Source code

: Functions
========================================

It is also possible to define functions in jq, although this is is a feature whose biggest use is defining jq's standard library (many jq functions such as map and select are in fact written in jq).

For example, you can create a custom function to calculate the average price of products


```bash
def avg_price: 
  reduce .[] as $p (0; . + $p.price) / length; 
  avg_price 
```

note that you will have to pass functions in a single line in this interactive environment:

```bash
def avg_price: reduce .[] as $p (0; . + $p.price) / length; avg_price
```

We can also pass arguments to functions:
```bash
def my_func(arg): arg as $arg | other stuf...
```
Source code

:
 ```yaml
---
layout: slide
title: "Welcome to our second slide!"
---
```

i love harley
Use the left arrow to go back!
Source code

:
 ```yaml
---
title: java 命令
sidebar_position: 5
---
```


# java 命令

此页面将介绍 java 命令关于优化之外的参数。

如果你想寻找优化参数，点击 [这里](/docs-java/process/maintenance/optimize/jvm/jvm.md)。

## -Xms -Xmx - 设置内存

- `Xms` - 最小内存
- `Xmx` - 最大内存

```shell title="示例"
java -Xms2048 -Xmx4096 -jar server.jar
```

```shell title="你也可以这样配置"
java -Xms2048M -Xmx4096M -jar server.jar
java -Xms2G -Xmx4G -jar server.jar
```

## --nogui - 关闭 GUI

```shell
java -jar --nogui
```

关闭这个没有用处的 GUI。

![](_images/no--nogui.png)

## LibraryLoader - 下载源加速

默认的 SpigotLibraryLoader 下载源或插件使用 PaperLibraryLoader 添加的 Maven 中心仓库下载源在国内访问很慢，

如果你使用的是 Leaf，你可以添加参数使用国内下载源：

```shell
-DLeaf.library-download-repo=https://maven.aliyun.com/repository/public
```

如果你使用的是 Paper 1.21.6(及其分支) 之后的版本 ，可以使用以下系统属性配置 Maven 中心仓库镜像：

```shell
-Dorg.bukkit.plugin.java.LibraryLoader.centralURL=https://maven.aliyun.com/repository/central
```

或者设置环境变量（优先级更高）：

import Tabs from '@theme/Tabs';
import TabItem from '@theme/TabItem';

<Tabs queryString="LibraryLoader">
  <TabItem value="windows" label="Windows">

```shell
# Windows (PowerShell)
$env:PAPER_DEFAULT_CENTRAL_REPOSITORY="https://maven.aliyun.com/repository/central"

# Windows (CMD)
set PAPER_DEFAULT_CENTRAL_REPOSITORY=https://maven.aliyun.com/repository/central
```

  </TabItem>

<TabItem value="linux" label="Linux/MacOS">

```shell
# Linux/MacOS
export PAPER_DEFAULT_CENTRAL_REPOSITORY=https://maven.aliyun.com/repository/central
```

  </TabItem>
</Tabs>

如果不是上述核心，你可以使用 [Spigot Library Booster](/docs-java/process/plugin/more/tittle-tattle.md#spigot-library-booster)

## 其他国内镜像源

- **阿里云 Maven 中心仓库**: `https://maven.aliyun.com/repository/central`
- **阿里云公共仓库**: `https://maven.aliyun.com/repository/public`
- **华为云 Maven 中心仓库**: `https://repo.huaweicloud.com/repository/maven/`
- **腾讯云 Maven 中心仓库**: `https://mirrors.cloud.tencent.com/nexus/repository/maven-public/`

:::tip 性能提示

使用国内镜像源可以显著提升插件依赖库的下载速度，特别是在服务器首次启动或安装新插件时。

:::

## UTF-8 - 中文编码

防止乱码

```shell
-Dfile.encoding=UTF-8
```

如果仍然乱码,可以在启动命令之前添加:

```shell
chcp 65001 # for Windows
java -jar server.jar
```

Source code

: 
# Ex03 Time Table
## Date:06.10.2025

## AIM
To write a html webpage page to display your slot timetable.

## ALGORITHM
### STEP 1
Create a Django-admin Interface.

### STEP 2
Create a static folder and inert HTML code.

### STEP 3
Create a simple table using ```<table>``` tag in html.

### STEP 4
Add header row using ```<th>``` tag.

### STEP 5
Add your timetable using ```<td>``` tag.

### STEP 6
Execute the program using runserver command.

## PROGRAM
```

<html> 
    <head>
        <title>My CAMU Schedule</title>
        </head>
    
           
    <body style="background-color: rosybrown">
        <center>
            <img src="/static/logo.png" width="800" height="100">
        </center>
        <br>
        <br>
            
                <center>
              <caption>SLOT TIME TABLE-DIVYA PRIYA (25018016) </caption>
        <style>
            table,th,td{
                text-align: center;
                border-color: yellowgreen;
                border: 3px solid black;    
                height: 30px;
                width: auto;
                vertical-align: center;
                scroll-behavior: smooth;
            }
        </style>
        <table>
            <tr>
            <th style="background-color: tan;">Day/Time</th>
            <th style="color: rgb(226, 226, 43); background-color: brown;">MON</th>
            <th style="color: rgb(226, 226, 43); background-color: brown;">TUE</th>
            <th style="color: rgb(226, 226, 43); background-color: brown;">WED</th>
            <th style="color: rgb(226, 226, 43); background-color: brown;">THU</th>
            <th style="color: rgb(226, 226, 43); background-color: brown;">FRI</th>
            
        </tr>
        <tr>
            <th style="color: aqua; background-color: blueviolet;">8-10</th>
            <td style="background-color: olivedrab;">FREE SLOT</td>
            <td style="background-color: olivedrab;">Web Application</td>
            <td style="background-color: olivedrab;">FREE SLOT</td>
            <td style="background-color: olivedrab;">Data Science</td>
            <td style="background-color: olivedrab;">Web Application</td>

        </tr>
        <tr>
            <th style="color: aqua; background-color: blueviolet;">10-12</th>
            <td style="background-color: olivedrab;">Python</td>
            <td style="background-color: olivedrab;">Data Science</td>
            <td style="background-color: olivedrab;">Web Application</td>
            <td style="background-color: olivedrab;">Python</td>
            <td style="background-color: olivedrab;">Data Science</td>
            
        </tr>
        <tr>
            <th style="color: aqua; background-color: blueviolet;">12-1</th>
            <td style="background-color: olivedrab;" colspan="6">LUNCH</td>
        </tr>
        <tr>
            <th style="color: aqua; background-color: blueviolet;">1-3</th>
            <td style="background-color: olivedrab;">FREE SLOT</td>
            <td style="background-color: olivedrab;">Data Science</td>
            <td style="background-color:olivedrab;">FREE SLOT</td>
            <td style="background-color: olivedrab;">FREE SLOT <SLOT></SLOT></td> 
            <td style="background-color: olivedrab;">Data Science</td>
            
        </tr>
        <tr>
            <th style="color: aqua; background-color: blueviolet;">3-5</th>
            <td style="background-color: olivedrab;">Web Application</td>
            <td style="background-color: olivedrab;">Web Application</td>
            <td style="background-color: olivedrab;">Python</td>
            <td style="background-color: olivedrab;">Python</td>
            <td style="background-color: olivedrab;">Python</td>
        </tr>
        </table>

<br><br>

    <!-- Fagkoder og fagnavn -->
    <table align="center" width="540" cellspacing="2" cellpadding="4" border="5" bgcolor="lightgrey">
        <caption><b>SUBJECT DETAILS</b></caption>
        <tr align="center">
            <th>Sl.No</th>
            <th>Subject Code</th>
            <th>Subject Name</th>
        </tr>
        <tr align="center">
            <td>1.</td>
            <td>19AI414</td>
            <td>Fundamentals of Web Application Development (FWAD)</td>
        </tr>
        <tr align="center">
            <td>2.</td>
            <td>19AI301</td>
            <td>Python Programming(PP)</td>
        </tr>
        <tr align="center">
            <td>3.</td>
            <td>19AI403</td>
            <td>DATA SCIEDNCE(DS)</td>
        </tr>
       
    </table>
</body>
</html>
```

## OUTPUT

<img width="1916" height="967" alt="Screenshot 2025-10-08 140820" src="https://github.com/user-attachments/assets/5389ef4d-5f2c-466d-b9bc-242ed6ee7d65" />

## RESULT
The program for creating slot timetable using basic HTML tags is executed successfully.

**DIRECTIONS:** What is needed is an exact copy of all the data above.

**WRITTEN ANSWER:**
Source code

: Functions
========================================

It is also possible to define functions in jq, although this is is a feature whose biggest use is defining jq's standard library (many jq functions such as map and select are in fact written in jq).

For example, you can create a custom function to calculate the average price of products


```bash
def avg_price: 
  reduce .[] as $p (0; . + $p.price) / length; 
  avg_price 
```

note that you will have to pass functions in a single line in this interactive environment:

```bash
def avg_price: reduce .[] as $p (0; . + $p.price) / length; avg_price
```

We can also pass arguments to functions:
```bash
def my_func(arg): arg as $arg | other stuf...
```
Source code

:
 ```yaml
---
layout: slide
title: "Welcome to our second slide!"
---
```

i love harley
Use the left arrow to go back!
Source code

:
 ```yaml
---
title: java 命令
sidebar_position: 5
---
```


# java 命令

此页面将介绍 java 命令关于优化之外的参数。

如果你想寻找优化参数，点击 [这里](/docs-java/process/maintenance/optimize/jvm/jvm.md)。

## -Xms -Xmx - 设置内存

- `Xms` - 最小内存
- `Xmx` - 最大内存

```shell title="示例"
java -Xms2048 -Xmx4096 -jar server.jar
```

```shell title="你也可以这样配置"
java -Xms2048M -Xmx4096M -jar server.jar
java -Xms2G -Xmx4G -jar server.jar
```

## --nogui - 关闭 GUI

```shell
java -jar --nogui
```

关闭这个没有用处的 GUI。

![](_images/no--nogui.png)

## LibraryLoader - 下载源加速

默认的 SpigotLibraryLoader 下载源或插件使用 PaperLibraryLoader 添加的 Maven 中心仓库下载源在国内访问很慢，

如果你使用的是 Leaf，你可以添加参数使用国内下载源：

```shell
-DLeaf.library-download-repo=https://maven.aliyun.com/repository/public
```

如果你使用的是 Paper 1.21.6(及其分支) 之后的版本 ，可以使用以下系统属性配置 Maven 中心仓库镜像：

```shell
-Dorg.bukkit.plugin.java.LibraryLoader.centralURL=https://maven.aliyun.com/repository/central
```

或者设置环境变量（优先级更高）：

import Tabs from '@theme/Tabs';
import TabItem from '@theme/TabItem';

<Tabs queryString="LibraryLoader">
  <TabItem value="windows" label="Windows">

```shell
# Windows (PowerShell)
$env:PAPER_DEFAULT_CENTRAL_REPOSITORY="https://maven.aliyun.com/repository/central"

# Windows (CMD)
set PAPER_DEFAULT_CENTRAL_REPOSITORY=https://maven.aliyun.com/repository/central
```

  </TabItem>

<TabItem value="linux" label="Linux/MacOS">

```shell
# Linux/MacOS
export PAPER_DEFAULT_CENTRAL_REPOSITORY=https://maven.aliyun.com/repository/central
```

  </TabItem>
</Tabs>

如果不是上述核心，你可以使用 [Spigot Library Booster](/docs-java/process/plugin/more/tittle-tattle.md#spigot-library-booster)

## 其他国内镜像源

- **阿里云 Maven 中心仓库**: `https://maven.aliyun.com/repository/central`
- **阿里云公共仓库**: `https://maven.aliyun.com/repository/public`
- **华为云 Maven 中心仓库**: `https://repo.huaweicloud.com/repository/maven/`
- **腾讯云 Maven 中心仓库**: `https://mirrors.cloud.tencent.com/nexus/repository/maven-public/`

:::tip 性能提示

使用国内镜像源可以显著提升插件依赖库的下载速度，特别是在服务器首次启动或安装新插件时。

:::

## UTF-8 - 中文编码

防止乱码

```shell
-Dfile.encoding=UTF-8
```

如果仍然乱码,可以在启动命令之前添加:

```shell
chcp 65001 # for Windows
java -jar server.jar
```

Source code

: 
# Ex03 Time Table
## Date:06.10.2025

## AIM
To write a html webpage page to display your slot timetable.

## ALGORITHM
### STEP 1
Create a Django-admin Interface.

### STEP 2
Create a static folder and inert HTML code.

### STEP 3
Create a simple table using ```<table>``` tag in html.

### STEP 4
Add header row using ```<th>``` tag.

### STEP 5
Add your timetable using ```<td>``` tag.

### STEP 6
Execute the program using runserver command.

## PROGRAM
```

<html> 
    <head>
        <title>My CAMU Schedule</title>
        </head>
    
           
    <body style="background-color: rosybrown">
        <center>
            <img src="/static/logo.png" width="800" height="100">
        </center>
        <br>
        <br>
            
                <center>
              <caption>SLOT TIME TABLE-DIVYA PRIYA (25018016) </caption>
        <style>
            table,th,td{
                text-align: center;
                border-color: yellowgreen;
                border: 3px solid black;    
                height: 30px;
                width: auto;
                vertical-align: center;
                scroll-behavior: smooth;
            }
        </style>
        <table>
            <tr>
            <th style="background-color: tan;">Day/Time</th>
            <th style="color: rgb(226, 226, 43); background-color: brown;">MON</th>
            <th style="color: rgb(226, 226, 43); background-color: brown;">TUE</th>
            <th style="color: rgb(226, 226, 43); background-color: brown;">WED</th>
            <th style="color: rgb(226, 226, 43); background-color: brown;">THU</th>
            <th style="color: rgb(226, 226, 43); background-color: brown;">FRI</th>
            
        </tr>
        <tr>
            <th style="color: aqua; background-color: blueviolet;">8-10</th>
            <td style="background-color: olivedrab;">FREE SLOT</td>
            <td style="background-color: olivedrab;">Web Application</td>
            <td style="background-color: olivedrab;">FREE SLOT</td>
            <td style="background-color: olivedrab;">Data Science</td>
            <td style="background-color: olivedrab;">Web Application</td>

        </tr>
        <tr>
            <th style="color: aqua; background-color: blueviolet;">10-12</th>
            <td style="background-color: olivedrab;">Python</td>
            <td style="background-color: olivedrab;">Data Science</td>
            <td style="background-color: olivedrab;">Web Application</td>
            <td style="background-color: olivedrab;">Python</td>
            <td style="background-color: olivedrab;">Data Science</td>
            
        </tr>
        <tr>
            <th style="color: aqua; background-color: blueviolet;">12-1</th>
            <td style="background-color: olivedrab;" colspan="6">LUNCH</td>
        </tr>
        <tr>
            <th style="color: aqua; background-color: blueviolet;">1-3</th>
            <td style="background-color: olivedrab;">FREE SLOT</td>
            <td style="background-color: olivedrab;">Data Science</td>
            <td style="background-color:olivedrab;">FREE SLOT</td>
            <td style="background-color: olivedrab;">FREE SLOT <SLOT></SLOT></td> 
            <td style="background-color: olivedrab;">Data Science</td>
            
        </tr>
        <tr>
            <th style="color: aqua; background-color: blueviolet;">3-5</th>
            <td style="background-color: olivedrab;">Web Application</td>
            <td style="background-color: olivedrab;">Web Application</td>
            <td style="background-color: olivedrab;">Python</td>
            <td style="background-color: olivedrab;">Python</td>
            <td style="background-color: olivedrab;">Python</td>
        </tr>
        </table>

<br><br>

    <!-- Fagkoder og fagnavn -->
    <table align="center" width="540" cellspacing="2" cellpadding="4" border="5" bgcolor="lightgrey">
        <caption><b>SUBJECT DETAILS</b></caption>
        <tr align="center">
            <th>Sl.No</th>
            <th>Subject Code</th>
            <th>Subject Name</th>
        </tr>
        <tr align="center">
            <td>1.</td>
            <td>19AI414</td>
            <td>Fundamentals of Web Application Development (FWAD)</td>
        </tr>
        <tr align="center">
            <td>2.</td>
            <td>19AI301</td>
            <td>Python Programming(PP)</td>
        </tr>
        <tr align="center">
            <td>3.</td>
            <td>19AI403</td>
            <td>DATA SCIEDNCE(DS)</td>
        </tr>
       
    </table>
</body>
</html>
```

## OUTPUT

<img width="1916" height="967" alt="Screenshot 2025-10-08 140820" src="https://github.com/user-attachments/assets/5389ef4d-5f2c-466d-b9bc-242ed6ee7d65" />

## RESULT
The program for creating slot timetable using basic HTML tags is executed successfully.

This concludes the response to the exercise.